Posted on: April 8th, 2020 by Monika No Comments

Now, that reality of this quarantine is really kicking in and there is no concrete end in sight, we need to start thinking about things differently.

Nobody (not even Bill Gates) knows what our environment will look like once we come out of this situation. There is so many question marks to almost every single situation in our lives.

  • What will it look like once we ease Social Distancing?
  • Will people gather in larger groups, or will they be afraid to do so?
  • How much money will people be able to spend on activities like going out to eat?
  • What will vacations look like, or will we not even have to luxury to travel without fear?

Just looking at those uncertainties, there are so many industries that will be touched by it. So, what can we do in order to keep ourselves, the economy and daily life going?

One thing that I believe is certain and that is that people will remember how companies acted during these difficult times. If you do the right thing, you will be better off than others.
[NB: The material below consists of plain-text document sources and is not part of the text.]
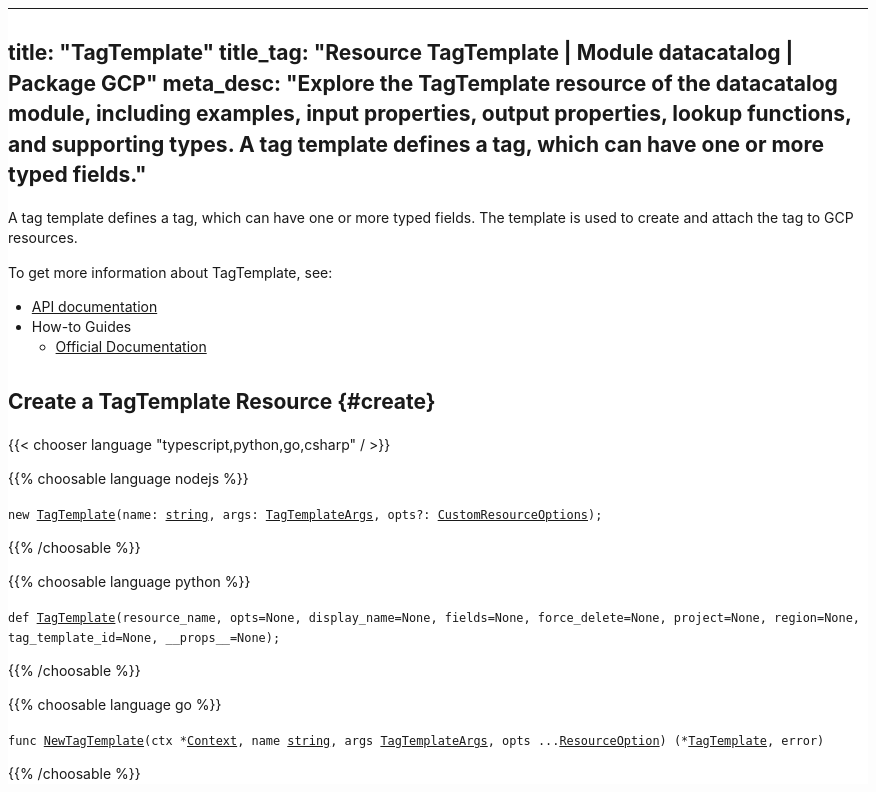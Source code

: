 
---
title: "TagTemplate"
title_tag: "Resource TagTemplate | Module datacatalog | Package GCP"
meta_desc: "Explore the TagTemplate resource of the datacatalog module, including examples, input properties, output properties, lookup functions, and supporting types. A tag template defines a tag, which can have one or more typed fields."
---






A tag template defines a tag, which can have one or more typed fields.
The template is used to create and attach the tag to GCP resources.


To get more information about TagTemplate, see:

* [API documentation](https://cloud.google.com/data-catalog/docs/reference/rest/v1/projects.locations.tagTemplates)
* How-to Guides
    * [Official Documentation](https://cloud.google.com/data-catalog/docs)



## Create a TagTemplate Resource {#create}
{{< chooser language "typescript,python,go,csharp" / >}}


{{% choosable language nodejs %}}
<div class="highlight"><pre class="chroma"><code class="language-typescript" data-lang="typescript"><span class="k">new </span><span class="nx"><a href="/docs/reference/pkg/nodejs/pulumi/gcp/datacatalog/#TagTemplate">TagTemplate</a></span><span class="p">(</span><span class="nx">name</span><span class="p">:</span> <span class="nx"><a href="https://developer.mozilla.org/en-US/docs/Web/JavaScript/Reference/Global_Objects/string">string</a></span><span class="p">, </span><span class="nx">args</span><span class="p">:</span> <span class="nx"><a href="/docs/reference/pkg/nodejs/pulumi/gcp/datacatalog/#TagTemplateArgs">TagTemplateArgs</a></span><span class="p">, </span><span class="nx">opts</span><span class="p">?:</span> <span class="nx"><a href="/docs/reference/pkg/nodejs/pulumi/pulumi/#CustomResourceOptions">CustomResourceOptions</a></span><span class="p">);</span></code></pre></div>
{{% /choosable %}}

{{% choosable language python %}}
<div class="highlight"><pre class="chroma"><code class="language-python" data-lang="python"><span class="k">def </span><span class="nx"><a href="/docs/reference/pkg/python/pulumi_gcp/datacatalog/#TagTemplate">TagTemplate</a></span><span class="p">(resource_name, </span>opts=None<span class="p">, </span>display_name=None<span class="p">, </span>fields=None<span class="p">, </span>force_delete=None<span class="p">, </span>project=None<span class="p">, </span>region=None<span class="p">, </span>tag_template_id=None<span class="p">, </span>__props__=None<span class="p">);</span></code></pre></div>
{{% /choosable %}}

{{% choosable language go %}}
<div class="highlight"><pre class="chroma"><code class="language-go" data-lang="go"><span class="k">func </span><span class="nx"><a href="https://pkg.go.dev/github.com/pulumi/pulumi-gcp/sdk/v3/go/gcp/datacatalog?tab=doc#TagTemplate">NewTagTemplate</a></span><span class="p">(</span><span class="nx">ctx</span><span class="p"> *</span><span class="nx"><a href="https://pkg.go.dev/github.com/pulumi/pulumi/sdk/v3/go/pulumi?tab=doc#Context">Context</a></span><span class="p">, </span><span class="nx">name</span><span class="p"> </span><span class="nx"><a href="https://golang.org/pkg/builtin/#string">string</a></span><span class="p">, </span><span class="nx">args</span><span class="p"> </span><span class="nx"><a href="https://pkg.go.dev/github.com/pulumi/pulumi-gcp/sdk/v3/go/gcp/datacatalog?tab=doc#TagTemplateArgs">TagTemplateArgs</a></span><span class="p">, </span><span class="nx">opts</span><span class="p"> ...</span><span class="nx"><a href="https://pkg.go.dev/github.com/pulumi/pulumi/sdk/v3/go/pulumi?tab=doc#ResourceOption">ResourceOption</a></span><span class="p">) (*<span class="nx"><a href="https://pkg.go.dev/github.com/pulumi/pulumi-gcp/sdk/v3/go/gcp/datacatalog?tab=doc#TagTemplate">TagTemplate</a></span>, error)</span></code></pre></div>
{{% /choosable %}}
That’s not to say that every business will be OK, because some companies will simply not be able to endure the financial stress. If you are however a company that puts its people, the community and the well being of others ahead of profit and greed, you will be rewarded later.

Remember the phrase after 9/11

“We will never forget”?

Well, that will be true once we come out of these difficult circumstances.

It is the responsibility of Public Relations and Crisis Management professionals to guide their clients through a crisis. They should encourage companies to do good and to communicate clearly and compassionately. Simply sending out communications that state “We are sorry, blah, blah, blah” is lazy and can be damaging. Now is the time to dig deeper, to come up with solutions that not only help employees but that will preserve brand health in the future.

Let’s take banking as an example. The first communication that I got from my credit card company was not “we are here to help” it was a message to encourage me to use the on-line system or the app. It felt to me that they only cared that I knew how to pay them, which is probably true but there could be other ways to package it. If you want to make sure that your customers remember you in a positive way, give them something tangible like a 30-day grace period for example and then plug your app.

This is why mindful crisis management is so important. Sometimes, communication is counterproductive because it is obviously geared to benefit the company rather than the customers. Even if it was not their intention, perception is reality and it matters how people feel when you communicate with them.

I will remember that message and so will many other customers, I’m sure.